[Opening Dataset extract section]

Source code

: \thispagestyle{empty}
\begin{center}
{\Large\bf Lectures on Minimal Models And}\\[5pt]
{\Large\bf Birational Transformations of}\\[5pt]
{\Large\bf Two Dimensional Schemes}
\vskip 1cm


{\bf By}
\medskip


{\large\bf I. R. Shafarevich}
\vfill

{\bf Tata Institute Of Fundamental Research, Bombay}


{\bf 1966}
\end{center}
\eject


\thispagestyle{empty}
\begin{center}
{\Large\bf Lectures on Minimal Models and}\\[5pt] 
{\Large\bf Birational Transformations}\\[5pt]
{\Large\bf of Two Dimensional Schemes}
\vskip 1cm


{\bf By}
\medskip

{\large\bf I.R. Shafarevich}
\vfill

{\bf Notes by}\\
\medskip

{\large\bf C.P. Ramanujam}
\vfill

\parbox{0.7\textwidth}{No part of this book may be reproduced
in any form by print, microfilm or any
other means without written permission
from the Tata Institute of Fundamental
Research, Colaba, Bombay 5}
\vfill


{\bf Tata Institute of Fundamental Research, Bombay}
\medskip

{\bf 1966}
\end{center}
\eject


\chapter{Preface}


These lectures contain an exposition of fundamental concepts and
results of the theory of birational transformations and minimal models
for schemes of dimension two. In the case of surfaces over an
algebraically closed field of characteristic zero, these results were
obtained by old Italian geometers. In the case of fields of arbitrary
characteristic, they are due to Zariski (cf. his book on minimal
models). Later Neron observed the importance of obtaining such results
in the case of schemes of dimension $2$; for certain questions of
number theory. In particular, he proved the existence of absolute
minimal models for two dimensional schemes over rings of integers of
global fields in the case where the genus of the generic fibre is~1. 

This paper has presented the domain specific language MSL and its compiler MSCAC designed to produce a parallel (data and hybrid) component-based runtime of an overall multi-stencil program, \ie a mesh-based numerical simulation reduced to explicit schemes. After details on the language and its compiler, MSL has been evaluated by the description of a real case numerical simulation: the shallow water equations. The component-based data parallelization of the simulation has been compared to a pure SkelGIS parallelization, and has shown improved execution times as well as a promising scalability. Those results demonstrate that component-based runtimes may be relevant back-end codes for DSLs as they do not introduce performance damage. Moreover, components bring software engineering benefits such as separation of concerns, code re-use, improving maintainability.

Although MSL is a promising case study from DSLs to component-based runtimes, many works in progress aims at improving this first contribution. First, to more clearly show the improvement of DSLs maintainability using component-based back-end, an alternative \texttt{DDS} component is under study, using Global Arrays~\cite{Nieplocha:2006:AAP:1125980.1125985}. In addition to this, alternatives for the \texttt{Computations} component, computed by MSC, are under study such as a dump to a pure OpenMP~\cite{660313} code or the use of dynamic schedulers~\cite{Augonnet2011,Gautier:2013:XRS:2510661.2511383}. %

[Closing Dataset extract section]

> **Task objective**
Out of the data above, return each line where the word "theory" can be found.

> **Task output**
results of the theory of birational transformations and minimal models
number theory. In particular, he proved the existence of absolute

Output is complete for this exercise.